Nikolai Sablin


Sablin, Nikolai Alekseevich

 

Born Feb. 10(22), 1849, in Vologda; died Mar. 2 (14), 1881, in St. Petersburg. Russian revolutionary; Narodnik (Populist).

The son of a member of the dvorianstvo (nobility or gentry), Sablin studied at Moscow University. He belonged to the Moscow group of the Chaikovskii circle and was an adherent of the “going to the people” movement. In November 1874 he emigrated; abroad, he became a member of the First International and edited the newspaper Rabotnik. Upon returning to Russia, he was arrested on Mar. 12, 1875. He was one of the defendants in the Trial of the 193 (1877–78). In 1879 he became a member of the People’s Will and an agent of the organization’s executive committee. He was also on the editorial staff of the newspaper Rabochaia gazeta. Sablin maintained a secret apartment used by the executive committee. Sablin was a party to attempts on the tsar’s life. He shot himself as he was being arrested.

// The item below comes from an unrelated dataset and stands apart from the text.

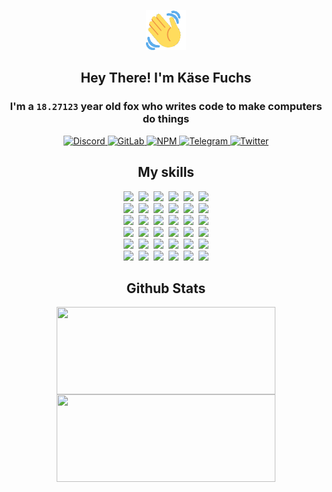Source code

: <div><p align=center><img src=./resources/images/wave.gif width=64px height=64px></p><h2 align=center>Hey There! I'm Käse Fuchs</h2><h3 align=center>I'm a <code>18.27123</code> year old fox who writes code to make computers do things</h3><p align=center><a href=https://discord.com/users/507526681125322772><img alt=Discord src="https://img.shields.io/badge/Discord-5865F2?logo=discord&logoColor=white&style=flat-square#843a5940d626249c9b015b0e281f2bb1"> </a><a href=https://gitlab.com/kasefuchs><img alt=GitLab src="https://img.shields.io/badge/GitLab-330F63?logo=gitlab&logoColor=white&style=flat-square#843a5940d626249c9b015b0e281f2bb1"> </a><a href=https://npmjs.com/~kasefuchs><img alt=NPM src="https://img.shields.io/badge/NPM-CB3837?logo=npm&logoColor=white&style=flat-square#843a5940d626249c9b015b0e281f2bb1"> </a><a href=https://t.me/kasefuchs><img alt=Telegram src="https://img.shields.io/badge/Telegram-2CA5E0?logo=telegram&logoColor=white&style=flat-square#843a5940d626249c9b015b0e281f2bb1"> </a><a href=https://twitter.com/kasefuchs><img alt=Twitter src="https://img.shields.io/badge/Twitter-1DA1F2?logo=twitter&logoColor=white&style=flat-square#843a5940d626249c9b015b0e281f2bb1"></a></p><h2 align=center>My skills</h2><p align=center><a href=https://aws.amazon.com/ ><picture><source srcset="https://skillicons.dev/icons?i=aws&theme=dark#843a5940d626249c9b015b0e281f2bb1" media="(prefers-color-scheme: dark)"><source srcset="https://skillicons.dev/icons?i=aws&theme=light#843a5940d626249c9b015b0e281f2bb1" media="(prefers-color-scheme: light), (prefers-color-scheme: no-preference)"><img src="https://skillicons.dev/icons?i=aws&theme=light#843a5940d626249c9b015b0e281f2bb1"></picture></a>&nbsp;&nbsp;<a href=https://en.wikipedia.org/wiki/Bash_(Unix_shell)><picture><source srcset="https://skillicons.dev/icons?i=bash&theme=dark#843a5940d626249c9b015b0e281f2bb1" media="(prefers-color-scheme: dark)"><source srcset="https://skillicons.dev/icons?i=bash&theme=light#843a5940d626249c9b015b0e281f2bb1" media="(prefers-color-scheme: light), (prefers-color-scheme: no-preference)"><img src="https://skillicons.dev/icons?i=bash&theme=light#843a5940d626249c9b015b0e281f2bb1"></picture></a>&nbsp;&nbsp;<a href=https://discord.com/developers/docs><picture><source srcset="https://skillicons.dev/icons?i=bots&theme=dark#843a5940d626249c9b015b0e281f2bb1" media="(prefers-color-scheme: dark)"><source srcset="https://skillicons.dev/icons?i=bots&theme=light#843a5940d626249c9b015b0e281f2bb1" media="(prefers-color-scheme: light), (prefers-color-scheme: no-preference)"><img src="https://skillicons.dev/icons?i=bots&theme=light#843a5940d626249c9b015b0e281f2bb1"></picture></a>&nbsp;&nbsp;<a href=https://www.cloudflare.com/ ><picture><source srcset="https://skillicons.dev/icons?i=cloudflare&theme=dark#843a5940d626249c9b015b0e281f2bb1" media="(prefers-color-scheme: dark)"><source srcset="https://skillicons.dev/icons?i=cloudflare&theme=light#843a5940d626249c9b015b0e281f2bb1" media="(prefers-color-scheme: light), (prefers-color-scheme: no-preference)"><img src="https://skillicons.dev/icons?i=cloudflare&theme=light#843a5940d626249c9b015b0e281f2bb1"></picture></a>&nbsp;&nbsp;<a href=https://en.wikipedia.org/wiki/CSS><picture><source srcset="https://skillicons.dev/icons?i=css&theme=dark#843a5940d626249c9b015b0e281f2bb1" media="(prefers-color-scheme: dark)"><source srcset="https://skillicons.dev/icons?i=css&theme=light#843a5940d626249c9b015b0e281f2bb1" media="(prefers-color-scheme: light), (prefers-color-scheme: no-preference)"><img src="https://skillicons.dev/icons?i=css&theme=light#843a5940d626249c9b015b0e281f2bb1"></picture></a>&nbsp;&nbsp;<a href=https://www.docker.com/ ><picture><source srcset="https://skillicons.dev/icons?i=docker&theme=dark#843a5940d626249c9b015b0e281f2bb1" media="(prefers-color-scheme: dark)"><source srcset="https://skillicons.dev/icons?i=docker&theme=light#843a5940d626249c9b015b0e281f2bb1" media="(prefers-color-scheme: light), (prefers-color-scheme: no-preference)"><img src="https://skillicons.dev/icons?i=docker&theme=light#843a5940d626249c9b015b0e281f2bb1"></picture></a><br><a href=https://www.electronjs.org/ ><picture><source srcset="https://skillicons.dev/icons?i=electron&theme=dark#843a5940d626249c9b015b0e281f2bb1" media="(prefers-color-scheme: dark)"><source srcset="https://skillicons.dev/icons?i=electron&theme=light#843a5940d626249c9b015b0e281f2bb1" media="(prefers-color-scheme: light), (prefers-color-scheme: no-preference)"><img src="https://skillicons.dev/icons?i=electron&theme=light#843a5940d626249c9b015b0e281f2bb1"></picture></a>&nbsp;&nbsp;<a href=https://expressjs.com/ ><picture><source srcset="https://skillicons.dev/icons?i=express&theme=dark#843a5940d626249c9b015b0e281f2bb1" media="(prefers-color-scheme: dark)"><source srcset="https://skillicons.dev/icons?i=express&theme=light#843a5940d626249c9b015b0e281f2bb1" media="(prefers-color-scheme: light), (prefers-color-scheme: no-preference)"><img src="https://skillicons.dev/icons?i=express&theme=light#843a5940d626249c9b015b0e281f2bb1"></picture></a>&nbsp;&nbsp;<a href=https://www.figma.com/ ><picture><source srcset="https://skillicons.dev/icons?i=figma&theme=dark#843a5940d626249c9b015b0e281f2bb1" media="(prefers-color-scheme: dark)"><source srcset="https://skillicons.dev/icons?i=figma&theme=light#843a5940d626249c9b015b0e281f2bb1" media="(prefers-color-scheme: light), (prefers-color-scheme: no-preference)"><img src="https://skillicons.dev/icons?i=figma&theme=light#843a5940d626249c9b015b0e281f2bb1"></picture></a>&nbsp;&nbsp;<a href=https://firebase.google.com/ ><picture><source srcset="https://skillicons.dev/icons?i=firebase&theme=dark#843a5940d626249c9b015b0e281f2bb1" media="(prefers-color-scheme: dark)"><source srcset="https://skillicons.dev/icons?i=firebase&theme=light#843a5940d626249c9b015b0e281f2bb1" media="(prefers-color-scheme: light), (prefers-color-scheme: no-preference)"><img src="https://skillicons.dev/icons?i=firebase&theme=light#843a5940d626249c9b015b0e281f2bb1"></picture></a>&nbsp;&nbsp;<a href=https://flask.palletsprojects.com/ ><picture><source srcset="https://skillicons.dev/icons?i=flask&theme=dark#843a5940d626249c9b015b0e281f2bb1" media="(prefers-color-scheme: dark)"><source srcset="https://skillicons.dev/icons?i=flask&theme=light#843a5940d626249c9b015b0e281f2bb1" media="(prefers-color-scheme: light), (prefers-color-scheme: no-preference)"><img src="https://skillicons.dev/icons?i=flask&theme=light#843a5940d626249c9b015b0e281f2bb1"></picture></a>&nbsp;&nbsp;<a href=https://cloud.google.com/ ><picture><source srcset="https://skillicons.dev/icons?i=gcp&theme=dark#843a5940d626249c9b015b0e281f2bb1" media="(prefers-color-scheme: dark)"><source srcset="https://skillicons.dev/icons?i=gcp&theme=light#843a5940d626249c9b015b0e281f2bb1" media="(prefers-color-scheme: light), (prefers-color-scheme: no-preference)"><img src="https://skillicons.dev/icons?i=gcp&theme=light#843a5940d626249c9b015b0e281f2bb1"></picture></a><br><a href=https://git-scm.com/ ><picture><source srcset="https://skillicons.dev/icons?i=git&theme=dark#843a5940d626249c9b015b0e281f2bb1" media="(prefers-color-scheme: dark)"><source srcset="https://skillicons.dev/icons?i=git&theme=light#843a5940d626249c9b015b0e281f2bb1" media="(prefers-color-scheme: light), (prefers-color-scheme: no-preference)"><img src="https://skillicons.dev/icons?i=git&theme=light#843a5940d626249c9b015b0e281f2bb1"></picture></a>&nbsp;&nbsp;<a href=https://github.com/ ><picture><source srcset="https://skillicons.dev/icons?i=github&theme=dark#843a5940d626249c9b015b0e281f2bb1" media="(prefers-color-scheme: dark)"><source srcset="https://skillicons.dev/icons?i=github&theme=light#843a5940d626249c9b015b0e281f2bb1" media="(prefers-color-scheme: light), (prefers-color-scheme: no-preference)"><img src="https://skillicons.dev/icons?i=github&theme=light#843a5940d626249c9b015b0e281f2bb1"></picture></a>&nbsp;&nbsp;<a href=https://gitlab.com/ ><picture><source srcset="https://skillicons.dev/icons?i=gitlab&theme=dark#843a5940d626249c9b015b0e281f2bb1" media="(prefers-color-scheme: dark)"><source srcset="https://skillicons.dev/icons?i=gitlab&theme=light#843a5940d626249c9b015b0e281f2bb1" media="(prefers-color-scheme: light), (prefers-color-scheme: no-preference)"><img src="https://skillicons.dev/icons?i=gitlab&theme=light#843a5940d626249c9b015b0e281f2bb1"></picture></a>&nbsp;&nbsp;<a href=https://www.heroku.com/ ><picture><source srcset="https://skillicons.dev/icons?i=heroku&theme=dark#843a5940d626249c9b015b0e281f2bb1" media="(prefers-color-scheme: dark)"><source srcset="https://skillicons.dev/icons?i=heroku&theme=light#843a5940d626249c9b015b0e281f2bb1" media="(prefers-color-scheme: light), (prefers-color-scheme: no-preference)"><img src="https://skillicons.dev/icons?i=heroku&theme=light#843a5940d626249c9b015b0e281f2bb1"></picture></a>&nbsp;&nbsp;<a href=https://en.wikipedia.org/wiki/HTML><picture><source srcset="https://skillicons.dev/icons?i=html&theme=dark#843a5940d626249c9b015b0e281f2bb1" media="(prefers-color-scheme: dark)"><source srcset="https://skillicons.dev/icons?i=html&theme=light#843a5940d626249c9b015b0e281f2bb1" media="(prefers-color-scheme: light), (prefers-color-scheme: no-preference)"><img src="https://skillicons.dev/icons?i=html&theme=light#843a5940d626249c9b015b0e281f2bb1"></picture></a>&nbsp;&nbsp;<a href=https://en.wikipedia.org/wiki/JavaScript><picture><source srcset="https://skillicons.dev/icons?i=js&theme=dark#843a5940d626249c9b015b0e281f2bb1" media="(prefers-color-scheme: dark)"><source srcset="https://skillicons.dev/icons?i=js&theme=light#843a5940d626249c9b015b0e281f2bb1" media="(prefers-color-scheme: light), (prefers-color-scheme: no-preference)"><img src="https://skillicons.dev/icons?i=js&theme=light#843a5940d626249c9b015b0e281f2bb1"></picture></a><br><a href=https://en.wikipedia.org/wiki/Linux><picture><source srcset="https://skillicons.dev/icons?i=linux&theme=dark#843a5940d626249c9b015b0e281f2bb1" media="(prefers-color-scheme: dark)"><source srcset="https://skillicons.dev/icons?i=linux&theme=light#843a5940d626249c9b015b0e281f2bb1" media="(prefers-color-scheme: light), (prefers-color-scheme: no-preference)"><img src="https://skillicons.dev/icons?i=linux&theme=light#843a5940d626249c9b015b0e281f2bb1"></picture></a>&nbsp;&nbsp;<a href=https://mui.com/ ><picture><source srcset="https://skillicons.dev/icons?i=materialui&theme=dark#843a5940d626249c9b015b0e281f2bb1" media="(prefers-color-scheme: dark)"><source srcset="https://skillicons.dev/icons?i=materialui&theme=light#843a5940d626249c9b015b0e281f2bb1" media="(prefers-color-scheme: light), (prefers-color-scheme: no-preference)"><img src="https://skillicons.dev/icons?i=materialui&theme=light#843a5940d626249c9b015b0e281f2bb1"></picture></a>&nbsp;&nbsp;<a href=https://en.wikipedia.org/wiki/Markdown><picture><source srcset="https://skillicons.dev/icons?i=md&theme=dark#843a5940d626249c9b015b0e281f2bb1" media="(prefers-color-scheme: dark)"><source srcset="https://skillicons.dev/icons?i=md&theme=light#843a5940d626249c9b015b0e281f2bb1" media="(prefers-color-scheme: light), (prefers-color-scheme: no-preference)"><img src="https://skillicons.dev/icons?i=md&theme=light#843a5940d626249c9b015b0e281f2bb1"></picture></a>&nbsp;&nbsp;<a href=https://www.mongodb.com/ ><picture><source srcset="https://skillicons.dev/icons?i=mongodb&theme=dark#843a5940d626249c9b015b0e281f2bb1" media="(prefers-color-scheme: dark)"><source srcset="https://skillicons.dev/icons?i=mongodb&theme=light#843a5940d626249c9b015b0e281f2bb1" media="(prefers-color-scheme: light), (prefers-color-scheme: no-preference)"><img src="https://skillicons.dev/icons?i=mongodb&theme=light#843a5940d626249c9b015b0e281f2bb1"></picture></a>&nbsp;&nbsp;<a href=https://www.mysql.com/ ><picture><source srcset="https://skillicons.dev/icons?i=mysql&theme=dark#843a5940d626249c9b015b0e281f2bb1" media="(prefers-color-scheme: dark)"><source srcset="https://skillicons.dev/icons?i=mysql&theme=light#843a5940d626249c9b015b0e281f2bb1" media="(prefers-color-scheme: light), (prefers-color-scheme: no-preference)"><img src="https://skillicons.dev/icons?i=mysql&theme=light#843a5940d626249c9b015b0e281f2bb1"></picture></a>&nbsp;&nbsp;<a href=https://nextjs.org/ ><picture><source srcset="https://skillicons.dev/icons?i=nextjs&theme=dark#843a5940d626249c9b015b0e281f2bb1" media="(prefers-color-scheme: dark)"><source srcset="https://skillicons.dev/icons?i=nextjs&theme=light#843a5940d626249c9b015b0e281f2bb1" media="(prefers-color-scheme: light), (prefers-color-scheme: no-preference)"><img src="https://skillicons.dev/icons?i=nextjs&theme=light#843a5940d626249c9b015b0e281f2bb1"></picture></a><br><a href=https://nodejs.org/en/ ><picture><source srcset="https://skillicons.dev/icons?i=nodejs&theme=dark#843a5940d626249c9b015b0e281f2bb1" media="(prefers-color-scheme: dark)"><source srcset="https://skillicons.dev/icons?i=nodejs&theme=light#843a5940d626249c9b015b0e281f2bb1" media="(prefers-color-scheme: light), (prefers-color-scheme: no-preference)"><img src="https://skillicons.dev/icons?i=nodejs&theme=light#843a5940d626249c9b015b0e281f2bb1"></picture></a>&nbsp;&nbsp;<a href=https://www.postgresql.org/ ><picture><source srcset="https://skillicons.dev/icons?i=postgres&theme=dark#843a5940d626249c9b015b0e281f2bb1" media="(prefers-color-scheme: dark)"><source srcset="https://skillicons.dev/icons?i=postgres&theme=light#843a5940d626249c9b015b0e281f2bb1" media="(prefers-color-scheme: light), (prefers-color-scheme: no-preference)"><img src="https://skillicons.dev/icons?i=postgres&theme=light#843a5940d626249c9b015b0e281f2bb1"></picture></a>&nbsp;&nbsp;<a href=https://learn.microsoft.com/en-us/powershell/ ><picture><source srcset="https://skillicons.dev/icons?i=powershell&theme=dark#843a5940d626249c9b015b0e281f2bb1" media="(prefers-color-scheme: dark)"><source srcset="https://skillicons.dev/icons?i=powershell&theme=light#843a5940d626249c9b015b0e281f2bb1" media="(prefers-color-scheme: light), (prefers-color-scheme: no-preference)"><img src="https://skillicons.dev/icons?i=powershell&theme=light#843a5940d626249c9b015b0e281f2bb1"></picture></a>&nbsp;&nbsp;<a href=https://www.python.org/ ><picture><source srcset="https://skillicons.dev/icons?i=py&theme=dark#843a5940d626249c9b015b0e281f2bb1" media="(prefers-color-scheme: dark)"><source srcset="https://skillicons.dev/icons?i=py&theme=light#843a5940d626249c9b015b0e281f2bb1" media="(prefers-color-scheme: light), (prefers-color-scheme: no-preference)"><img src="https://skillicons.dev/icons?i=py&theme=light#843a5940d626249c9b015b0e281f2bb1"></picture></a>&nbsp;&nbsp;<a href=https://www.raspberrypi.org/ ><picture><source srcset="https://skillicons.dev/icons?i=raspberrypi&theme=dark#843a5940d626249c9b015b0e281f2bb1" media="(prefers-color-scheme: dark)"><source srcset="https://skillicons.dev/icons?i=raspberrypi&theme=light#843a5940d626249c9b015b0e281f2bb1" media="(prefers-color-scheme: light), (prefers-color-scheme: no-preference)"><img src="https://skillicons.dev/icons?i=raspberrypi&theme=light#843a5940d626249c9b015b0e281f2bb1"></picture></a>&nbsp;&nbsp;<a href=https://reactjs.org/ ><picture><source srcset="https://skillicons.dev/icons?i=react&theme=dark#843a5940d626249c9b015b0e281f2bb1" media="(prefers-color-scheme: dark)"><source srcset="https://skillicons.dev/icons?i=react&theme=light#843a5940d626249c9b015b0e281f2bb1" media="(prefers-color-scheme: light), (prefers-color-scheme: no-preference)"><img src="https://skillicons.dev/icons?i=react&theme=light#843a5940d626249c9b015b0e281f2bb1"></picture></a><br><a href=https://redux.js.org/ ><picture><source srcset="https://skillicons.dev/icons?i=redux&theme=dark#843a5940d626249c9b015b0e281f2bb1" media="(prefers-color-scheme: dark)"><source srcset="https://skillicons.dev/icons?i=redux&theme=light#843a5940d626249c9b015b0e281f2bb1" media="(prefers-color-scheme: light), (prefers-color-scheme: no-preference)"><img src="https://skillicons.dev/icons?i=redux&theme=light#843a5940d626249c9b015b0e281f2bb1"></picture></a>&nbsp;&nbsp;<a href=https://en.wikipedia.org/wiki/Regular_expression><picture><source srcset="https://skillicons.dev/icons?i=regex&theme=dark#843a5940d626249c9b015b0e281f2bb1" media="(prefers-color-scheme: dark)"><source srcset="https://skillicons.dev/icons?i=regex&theme=light#843a5940d626249c9b015b0e281f2bb1" media="(prefers-color-scheme: light), (prefers-color-scheme: no-preference)"><img src="https://skillicons.dev/icons?i=regex&theme=light#843a5940d626249c9b015b0e281f2bb1"></picture></a>&nbsp;&nbsp;<a href=https://en.wikipedia.org/wiki/Sass_(stylesheet_language)><picture><source srcset="https://skillicons.dev/icons?i=sass&theme=dark#843a5940d626249c9b015b0e281f2bb1" media="(prefers-color-scheme: dark)"><source srcset="https://skillicons.dev/icons?i=sass&theme=light#843a5940d626249c9b015b0e281f2bb1" media="(prefers-color-scheme: light), (prefers-color-scheme: no-preference)"><img src="https://skillicons.dev/icons?i=sass&theme=light#843a5940d626249c9b015b0e281f2bb1"></picture></a>&nbsp;&nbsp;<a href=https://www.typescriptlang.org/ ><picture><source srcset="https://skillicons.dev/icons?i=ts&theme=dark#843a5940d626249c9b015b0e281f2bb1" media="(prefers-color-scheme: dark)"><source srcset="https://skillicons.dev/icons?i=ts&theme=light#843a5940d626249c9b015b0e281f2bb1" media="(prefers-color-scheme: light), (prefers-color-scheme: no-preference)"><img src="https://skillicons.dev/icons?i=ts&theme=light#843a5940d626249c9b015b0e281f2bb1"></picture></a>&nbsp;&nbsp;<a href=https://unity.com/ ><picture><source srcset="https://skillicons.dev/icons?i=unity&theme=dark#843a5940d626249c9b015b0e281f2bb1" media="(prefers-color-scheme: dark)"><source srcset="https://skillicons.dev/icons?i=unity&theme=light#843a5940d626249c9b015b0e281f2bb1" media="(prefers-color-scheme: light), (prefers-color-scheme: no-preference)"><img src="https://skillicons.dev/icons?i=unity&theme=light#843a5940d626249c9b015b0e281f2bb1"></picture></a>&nbsp;&nbsp;<a href=https://workers.cloudflare.com/ ><picture><source srcset="https://skillicons.dev/icons?i=workers&theme=dark#843a5940d626249c9b015b0e281f2bb1" media="(prefers-color-scheme: dark)"><source srcset="https://skillicons.dev/icons?i=workers&theme=light#843a5940d626249c9b015b0e281f2bb1" media="(prefers-color-scheme: light), (prefers-color-scheme: no-preference)"><img src="https://skillicons.dev/icons?i=workers&theme=light#843a5940d626249c9b015b0e281f2bb1"></picture></a><br></p><h2 align=center>Github Stats</h2><p align=center><picture><source srcset="https://github-readme-stats-kasefuchs.vercel.app/api/?count_private=true&hide_border=true&hide_rank=true&line_height=20&hide_title=true&username=Kasefuchs&theme=dark#843a5940d626249c9b015b0e281f2bb1" media="(prefers-color-scheme: dark)"><source srcset="https://github-readme-stats-kasefuchs.vercel.app/api/?count_private=true&hide_border=true&hide_rank=true&line_height=20&hide_title=true&username=Kasefuchs&theme=light#843a5940d626249c9b015b0e281f2bb1" media="(prefers-color-scheme: light), (prefers-color-scheme: no-preference)"><img align=middle width=350 height=140 src="https://github-readme-stats-kasefuchs.vercel.app/api/?count_private=true&hide_border=true&hide_rank=true&line_height=20&hide_title=true&username=Kasefuchs&theme=light#843a5940d626249c9b015b0e281f2bb1"></picture><picture><source srcset="https://github-readme-stats-kasefuchs.vercel.app/api/top-langs/?count_private=true&hide_border=true&layout=compact&username=Kasefuchs&theme=dark#843a5940d626249c9b015b0e281f2bb1" media="(prefers-color-scheme: dark)"><source srcset="https://github-readme-stats-kasefuchs.vercel.app/api/top-langs/?count_private=true&hide_border=true&layout=compact&username=Kasefuchs&theme=light#843a5940d626249c9b015b0e281f2bb1" media="(prefers-color-scheme: light), (prefers-color-scheme: no-preference)"><img align=middle width=350 height=140 src="https://github-readme-stats-kasefuchs.vercel.app/api/top-langs/?count_private=true&hide_border=true&layout=compact&username=Kasefuchs&theme=light#843a5940d626249c9b015b0e281f2bb1"></picture></p><img src="https://hit.yhype.me/github/profile?user_id=64592097#843a5940d626249c9b015b0e281f2bb1" alt=""></div>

Sablin was a popular poet in the revolutionary circles of the 1870’s and 1880’s. A number of his poems were published in the collection Free Russian Poetry of the Second Half of the 19th Century (Leningrad, 1959).

REFERENCES

Kuz’min, D. Narodovol’cheskaia zhurnalistika. Moscow, 1930.
Morozov, N. A. Povesti moei zhizni, vol. 1. Moscow, 1965.